The consequences for contemporary politics cannot be overestimated. Refusal to come to grips with our defeat in Vietnam — to reflect on the hazards of a morally-charged hubris — lies at the core of our current misfortune. Bush’s advisers came of age in the shadow of that defeat, determined to deny its significance by reasserting imperial power on a grand scale, just as German nationalists had longed to do in the wake of World War I. That dream of national regeneration, combined with our collective amnesia, lets the Bush administration ignore the growing parallels between the failed policy in Iraq and the failed precedent in Vietnam: the millennial fantasies used to justify the war; the ignorance of local culture and custom; the reiteration of empty platitudes as chaos looms; the fetish of “free elections;” the soldiers trapped in an impossible assignment — as vulnerable to local hostility as any Western army of occupation has ever been, in any country with a history of colonial domination.
The most important parallel is the government’s inability to tell the truth about the war.

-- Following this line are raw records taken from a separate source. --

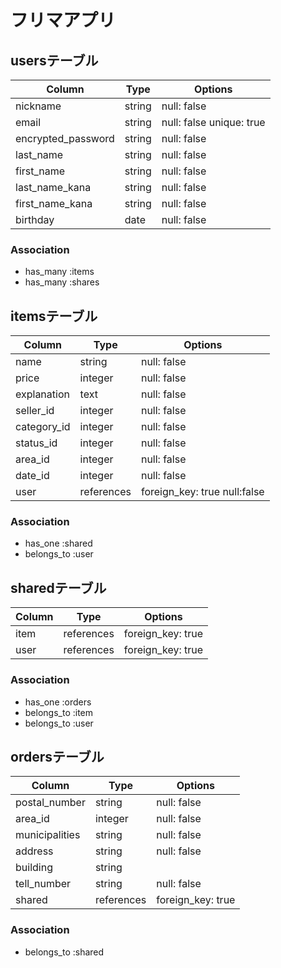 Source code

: # フリマアプリ

## usersテーブル

| Column               | Type   | Options                  |
|----------------------|--------|--------------------------|
| nickname             | string | null: false              |
| email                | string | null: false unique: true |
| encrypted_password   | string | null: false              |
| last_name            | string | null: false              |
| first_name           | string | null: false              |
| last_name_kana       | string | null: false              |
| first_name_kana      | string | null: false              |
| birthday             | date   | null: false              |


### Association

- has_many :items
- has_many :shares





## itemsテーブル

| Column             | Type       | Options                      |
|--------------------|------------|------------------------------|
| name               | string     | null: false                  |
| price              | integer    | null: false                  |
| explanation        | text       | null: false                  |
| seller_id          | integer    | null: false                  |
| category_id        | integer    | null: false                  |
| status_id          | integer    | null: false                  |
| area_id            | integer    | null: false                  |
| date_id            | integer    | null: false                  |
| user               | references | foreign_key: true null:false |


### Association

- has_one :shared
- belongs_to :user





## sharedテーブル

| Column            | Type       | Options           |
|-------------------|------------|-------------------|
| item              | references | foreign_key: true |
| user              | references | foreign_key: true |


### Association

- has_one :orders
- belongs_to :item
- belongs_to :user





## ordersテーブル

| Column         | Type       | Options           |
|----------------|------------|-------------------|
| postal_number  | string     | null: false       |
| area_id        | integer    | null: false       |
| municipalities | string     | null: false       |
| address        | string     | null: false       |
| building       | string     |                   |
| tell_number    | string     | null: false       |
| shared         | references | foreign_key: true |


### Association

- belongs_to :shared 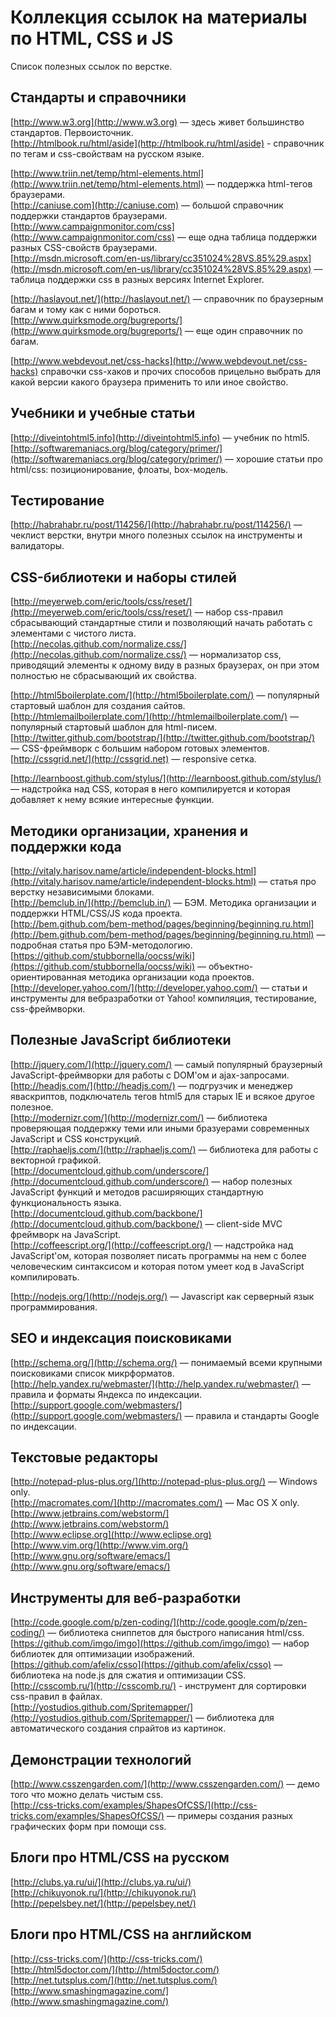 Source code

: Коллекция ссылок на материалы по HTML, CSS и JS
===============================================

Список полезных ссылок по верстке.


Стандарты и справочники
-----------------------

[http://www.w3.org](http://www.w3.org) — здесь живет большинство стандартов. Первоисточник.    
[http://htmlbook.ru/html/aside](http://htmlbook.ru/html/aside) - справочник по тегам и css-свойствам на русском языке.

[http://www.triin.net/temp/html-elements.html](http://www.triin.net/temp/html-elements.html) — поддержка html-тегов браузерами.    
[http://caniuse.com](http://caniuse.com) — большой справочник поддержки стандартов браузерами.    
[http://www.campaignmonitor.com/css](http://www.campaignmonitor.com/css) — еще одна таблица поддержки разных CSS-свойств браузерами.    
[http://msdn.microsoft.com/en-us/library/cc351024%28VS.85%29.aspx](http://msdn.microsoft.com/en-us/library/cc351024%28VS.85%29.aspx) — таблица поддержки css в разных версиях Internet Explorer.    

[http://haslayout.net/](http://haslayout.net/) —  справочник по браузерным багам и тому как с ними бороться.    
[http://www.quirksmode.org/bugreports/](http://www.quirksmode.org/bugreports/) — еще один справочник по багам.

[http://www.webdevout.net/css-hacks](http://www.webdevout.net/css-hacks) справочки css-хаков и прочих способов прицельно выбрать для какой версии какого браузера применить то или иное свойство.    


Учебники и учебные статьи
-------------------------

[http://diveintohtml5.info](http://diveintohtml5.info) — учебник по html5.    
[http://softwaremaniacs.org/blog/category/primer/](http://softwaremaniacs.org/blog/category/primer/) — хорошие статьи про html/css: позиционирование, флоаты, box-модель.


Тестирование
------------

[http://habrahabr.ru/post/114256/](http://habrahabr.ru/post/114256/) — чеклист верстки, внутри много полезных ссылок на инструменты и валидаторы.


CSS-библиотеки и наборы стилей
------------------------------

[http://meyerweb.com/eric/tools/css/reset/](http://meyerweb.com/eric/tools/css/reset/) — набор css-правил сбрасывающий стандартные стили и позволяющий начать работать с элементами с чистого листа.    
[http://necolas.github.com/normalize.css/](http://necolas.github.com/normalize.css/) — нормализатор css, приводящий элементы к одному виду в разных браузерах, он при этом полностью не сбрасывающий их свойства.    

[http://html5boilerplate.com/](http://html5boilerplate.com/) — популярный стартовый шаблон для создания сайтов.    
[http://htmlemailboilerplate.com/](http://htmlemailboilerplate.com/) — популярный стартовый шаблон для html-писем.    
[http://twitter.github.com/bootstrap/](http://twitter.github.com/bootstrap/) — CSS-фреймворк с большим набором готовых элементов.    
[http://cssgrid.net/](http://cssgrid.net) — responsive сетка.

[http://learnboost.github.com/stylus/](http://learnboost.github.com/stylus/) — надстройка над CSS, которая в него компилируется и которая добавляет к нему всякие интересные функции.

Методики организации, хранения и поддержки кода
-----------------------------------------------

[http://vitaly.harisov.name/article/independent-blocks.html](http://vitaly.harisov.name/article/independent-blocks.html) — статья про верстку независимыми блоками.    
[http://bemclub.in/](http://bemclub.in/) — БЭМ. Методика организации и поддержки HTML/CSS/JS кода проекта.    
[http://bem.github.com/bem-method/pages/beginning/beginning.ru.html](http://bem.github.com/bem-method/pages/beginning/beginning.ru.html) — подробная статья про БЭМ-методологию.    
[https://github.com/stubbornella/oocss/wiki](https://github.com/stubbornella/oocss/wiki) — объектно-ориентированная методика организации кода проектов.    
[http://developer.yahoo.com/](http://developer.yahoo.com/) — статьи и инструменты для вебразработки от Yahoo! компиляция, тестирование, css-фреймворки.


Полезные JavaScript библиотеки
------------------------------

[http://jquery.com/](http://jquery.com/) — самый популярный браузерный JavaScript-фреймворки для работы с DOM'ом и ajax-запросами.    
[http://headjs.com/](http://headjs.com/) — подгрузчик и менеджер яваскриптов, подключатель тегов html5 для старых IE и всякое другое полезное.    
[http://modernizr.com/](http://modernizr.com/) — библиотека проверяющая поддержку теми или иными бразуерами современных JavaScript и CSS конструкций.    
[http://raphaeljs.com/](http://raphaeljs.com/) — библиотека для работы с векторной графикой.    
[http://documentcloud.github.com/underscore/](http://documentcloud.github.com/underscore/) — набор полезных JavaScript функций и методов расширяющих стандартную функциональность языка.    
[http://documentcloud.github.com/backbone/](http://documentcloud.github.com/backbone/) — client-side MVC фреймворк на JavaScript.    
[http://coffeescript.org/](http://coffeescript.org/) — надстройка над JavaScript'ом, которая позволяет писать программы на нем с более человеческим синтаксисом и которая потом умеет код в JavaScript компилировать.

[http://nodejs.org/](http://nodejs.org/) — Javascript как серверный язык программирования.


SEO и индексация поисковиками
-----------------------------

[http://schema.org/](http://schema.org/) — понимаемый всеми крупными поисковиками список микрформатов.    
[http://help.yandex.ru/webmaster/](http://help.yandex.ru/webmaster/) — правила и форматы Яндекса по индексации.    
[http://support.google.com/webmasters/](http://support.google.com/webmasters/) —  правила и стандарты Google по индексации.

Текстовые редакторы
-------------------

[http://notepad-plus-plus.org/](http://notepad-plus-plus.org/) — Windows only.    
[http://macromates.com/](http://macromates.com/) — Mac OS X only.    
[http://www.jetbrains.com/webstorm/](http://www.jetbrains.com/webstorm/)     
[http://www.eclipse.org](http://www.eclipse.org)    
[http://www.vim.org/](http://www.vim.org/)    
[http://www.gnu.org/software/emacs/](http://www.gnu.org/software/emacs/)


Инструменты для веб-разработки
------------------------------

[http://code.google.com/p/zen-coding/](http://code.google.com/p/zen-coding/) — библиотека сниппетов для быстрого написания html/css.    
[https://github.com/imgo/imgo](https://github.com/imgo/imgo) — набор библиотек для оптимизации изображений.    
[https://github.com/afelix/csso](https://github.com/afelix/csso) — библиотека на node.js для сжатия и оптимизации CSS.    
[http://csscomb.ru/](http://csscomb.ru/) - инструмент для сортировки css-правил в файлах.    
[http://yostudios.github.com/Spritemapper/](http://yostudios.github.com/Spritemapper/) — библиотека для автоматического создания спрайтов из картинок.


Демонстрации технологий
-----------------------

[http://www.csszengarden.com/](http://www.csszengarden.com/) — демо того что можно делать чистым css.   
[http://css-tricks.com/examples/ShapesOfCSS/](http://css-tricks.com/examples/ShapesOfCSS/) — примеры создания разных графических форм при помощи css.


Блоги про HTML/CSS на русском
-----------------------------

[http://clubs.ya.ru/ui/](http://clubs.ya.ru/ui/)    
[http://chikuyonok.ru/](http://chikuyonok.ru/)    
[http://pepelsbey.net/](http://pepelsbey.net/)


Блоги про HTML/CSS на английском
--------------------------------

[http://css-tricks.com/](http://css-tricks.com/)   
[http://html5doctor.com/](http://html5doctor.com/)    
[http://net.tutsplus.com/](http://net.tutsplus.com/)    
[http://www.smashingmagazine.com/](http://www.smashingmagazine.com/) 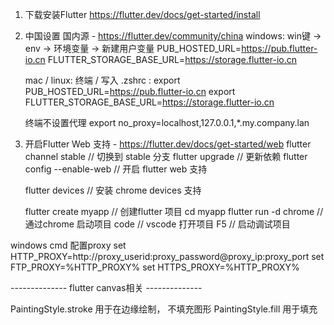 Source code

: 1. 下载安装Flutter 
    https://flutter.dev/docs/get-started/install


2. 中国设置 国内源 - https://flutter.dev/community/china
   windows:
    win键 -> env -> 环境变量 -> 新建用户变量 
    PUB_HOSTED_URL=https://pub.flutter-io.cn
    FLUTTER_STORAGE_BASE_URL=https://storage.flutter-io.cn

    mac / linux:
    终端 / 写入 .zshrc : 
    export PUB_HOSTED_URL=https://pub.flutter-io.cn
    export FLUTTER_STORAGE_BASE_URL=https://storage.flutter-io.cn

    终端不设置代理
    export no_proxy=localhost,127.0.0.1,*.my.company.lan

3. 开启Flutter Web 支持 - https://flutter.dev/docs/get-started/web
    flutter channel stable        // 切换到 stable 分支
    flutter upgrade        // 更新依赖
    flutter config --enable-web     // 开启 flutter web 支持

    flutter devices     // 安装 chrome devices 支持

    flutter create myapp    // 创建flutter 项目
    cd myapp
    flutter run -d chrome  // 通过chrome 启动项目
    code <project>          // vscode 打开项目
    F5                      // 启动调试项目



windows cmd 配置proxy 
    set HTTP_PROXY=http://proxy_userid:proxy_password@proxy_ip:proxy_port
    set FTP_PROXY=%HTTP_PROXY%
    set HTTPS_PROXY=%HTTP_PROXY%



-------------- flutter canvas相关 --------------

PaintingStyle.stroke 用于在边缘绘制， 不填充图形
PaintingStyle.fill   用于填充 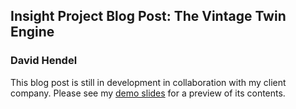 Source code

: ## Insight Project Blog Post: The Vintage Twin Engine

### David Hendel



This blog post is still in development in collaboration with my client company. Please see my [demo slides](https://docs.google.com/presentation/d/11XFdsxki-kjVv6lbLmlzX_HT31aDkPyCCAmele3hiKg/edit?usp=sharing) for a preview of its contents.
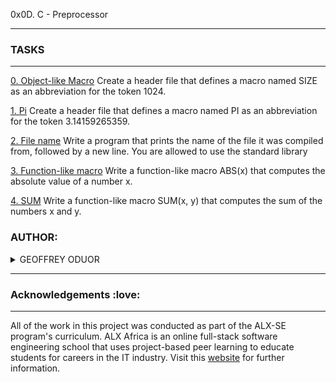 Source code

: 0x0D. C - Preprocessor

----
### TASKS ###

----

[0. Object-like Macro](0-object_like_macro.h)
Create a header file that defines a macro named SIZE as an abbreviation for the token 1024.

[1. Pi](1-pi.h)
Create a header file that defines a macro named PI as an abbreviation for the token 3.14159265359.

[2. File name](2-main.c)
Write a program that prints the name of the file it was compiled from, followed by a new line.
You are allowed to use the standard library

[3. Function-like macro](3-function_like_macro.h)
Write a function-like macro ABS(x) that computes the absolute value of a number x.

[4. SUM](4-sum.h)
Write a function-like macro SUM(x, y) that computes the sum of the numbers x and y.



### AUTHOR:
<details>
    <summary>GEOFFREY ODUOR</summary>
    <ul>
        <li>
            <a href="https://github.com/luckyhope1">Github</a>
        </li>
        <li>
            <a href="https://twitter.com/TomGeoffry">Twitter</a>
        </li>
        <li>
            <a href="https://geoffrytom@gmail.com">e-mail</a>
        </li>
    </ul>
</details>

---

### Acknowledgements  :love:
___
All of the work in this project was conducted as part of the ALX-SE program's curriculum. ALX Africa is an online full-stack software engineering school that uses project-based peer learning to educate students for careers in the IT industry. Visit this <a href="https://www.alxafrica.com/software-engineering-2022">website</a> for further information.
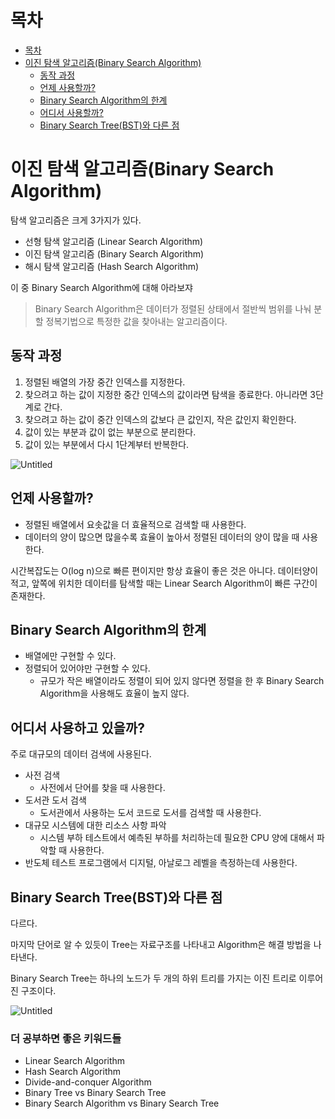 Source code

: # 목차
* [목차](#목차)
* [이진 탐색 알고리즘(Binary Search Algorithm)](#이진-탐색-알고리즘binary-search-algorithm)
    + [동작 과정](#동작-과정)
    + [언제 사용할까?](#언제-사용할까)
    + [Binary Search Algorithm의 한계](#binary-search-algorithm의-한계)
    + [어디서 사용할까?](#어디서-사용하고-있을까)
    + [Binary Search Tree(BST)와 다른 점](#binary-search-treebst와-다른-점)

# 이진 탐색 알고리즘(Binary Search Algorithm)

탐색 알고리즘은 크게 3가지가 있다.

- 선형 탐색 알고리즘 (Linear Search Algorithm)
- 이진 탐색 알고리즘 (Binary Search Algorithm)
- 해시 탐색 알고리즘 (Hash Search Algorithm)

이 중 Binary Search Algorithm에 대해 아라보쟈

> Binary Search Algorithm은 데이터가 정렬된 상태에서 절반씩 범위를 나눠 분할 정복기법으로 특정한 값을 찾아내는 알고리즘이다.
> 

## 동작 과정

1. 정렬된 배열의 가장 중간 인덱스를 지정한다.
2. 찾으려고 하는 값이 지정한 중간 인덱스의 값이라면 탐색을 종료한다. 아니라면 3단계로 간다.
3. 찾으려고 하는 값이 중간 인덱스의 값보다 큰 값인지, 작은 값인지 확인한다.
4. 값이 있는 부분과 값이 없는 부분으로 분리한다.
5. 값이 있는 부분에서 다시 1단계부터 반복한다. 

![Untitled](https://s3.us-west-2.amazonaws.com/secure.notion-static.com/e99a55a5-b78c-4a19-a601-0f96cbfba051/Untitled.png?X-Amz-Algorithm=AWS4-HMAC-SHA256&X-Amz-Content-Sha256=UNSIGNED-PAYLOAD&X-Amz-Credential=AKIAT73L2G45EIPT3X45%2F20220927%2Fus-west-2%2Fs3%2Faws4_request&X-Amz-Date=20220927T121536Z&X-Amz-Expires=86400&X-Amz-Signature=de10a294b3fd0d82f88a00ccbbdeab23b8569dd78cc408733a9c6ea98428821a&X-Amz-SignedHeaders=host&response-content-disposition=filename%20%3D%22Untitled.png%22&x-id=GetObject)

## 언제 사용할까?

- 정렬된 배열에서 요솟값을 더 효율적으로 검색할 때 사용한다.
- 데이터의 양이 많으면 많을수록 효율이 높아서 정렬된 데이터의 양이 많을 때 사용한다.

시간복잡도는 O(log n)으로 빠른 편이지만 항상 효율이 좋은 것은 아니다. 데이터양이 적고, 앞쪽에 위치한 데이터를 탐색할 때는 Linear Search Algorithm이 빠른 구간이 존재한다.

## Binary Search Algorithm의 한계

- 배열에만 구현할 수 있다.
- 정렬되어 있어야만 구현할 수 있다.
    - 규모가 작은 배열이라도 정렬이 되어 있지 않다면 정렬을 한 후 Binary Search Algorithm을 사용해도 효율이 높지 않다.

## 어디서 사용하고 있을까?

주로 대규모의 데이터 검색에 사용된다.

- 사전 검색
    - 사전에서 단어를 찾을 때 사용한다.
- 도서관 도서 검색
    - 도서관에서 사용하는 도서 코드로 도서를 검색할 때 사용한다.
- 대규모 시스템에 대한 리소스 사항 파악
    - 시스템 부하 테스트에서 예측된 부하를 처리하는데 필요한 CPU 양에 대해서 파악할 때 사용한다.
- 반도체 테스트 프로그램에서 디지털, 아날로그 레벨을 측정하는데 사용한다.

## Binary Search Tree(BST)와 다른 점

다르다.

마지막 단어로 알 수 있듯이 Tree는 자료구조를 나타내고 Algorithm은 해결 방법을 나타낸다.

Binary Search Tree는 하나의 노드가 두 개의 하위 트리를 가지는 이진 트리로 이루어진 구조이다.

![Untitled](https://s3.us-west-2.amazonaws.com/secure.notion-static.com/4506db62-9e34-4e77-af95-e279f1e01475/Untitled.png?X-Amz-Algorithm=AWS4-HMAC-SHA256&X-Amz-Content-Sha256=UNSIGNED-PAYLOAD&X-Amz-Credential=AKIAT73L2G45EIPT3X45%2F20220927%2Fus-west-2%2Fs3%2Faws4_request&X-Amz-Date=20220927T122646Z&X-Amz-Expires=86400&X-Amz-Signature=b118418761356da9cbe673645c0c95e8d2097e3263cdc347056a07f4ea47bec0&X-Amz-SignedHeaders=host&response-content-disposition=filename%20%3D%22Untitled.png%22&x-id=GetObject)

### 더 공부하면 좋은 키워드들

- Linear Search Algorithm
- Hash Search Algorithm
- Divide-and-conquer Algorithm
- Binary Tree vs Binary Search Tree
- Binary Search Algorithm vs Binary Search Tree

The lie at the center of the right-wing Vietnam narrative — the stab-in-the back story — is also central to Bush’s campaign strategy. The belief (against all evidence) that the troops in Vietnam were somehow betrayed by the antiwar movement, rather than by the men who sent them there, remains a powerful rhetorical weapon. It allows Bush and his handlers to equate criticism of government policy with treason — or at best with a failure to “support our troops.” The persistence of this twisted logic underscores the continuing relevance of the young John Kerry’s charge: that the people who have truly abandoned our troops are the policymakers who sent them on a fool’s errand under cover of false claims, and then “retreated behind a pious shield of public rectitude.” They’re doing it again. That is why the Vietnam War still matters.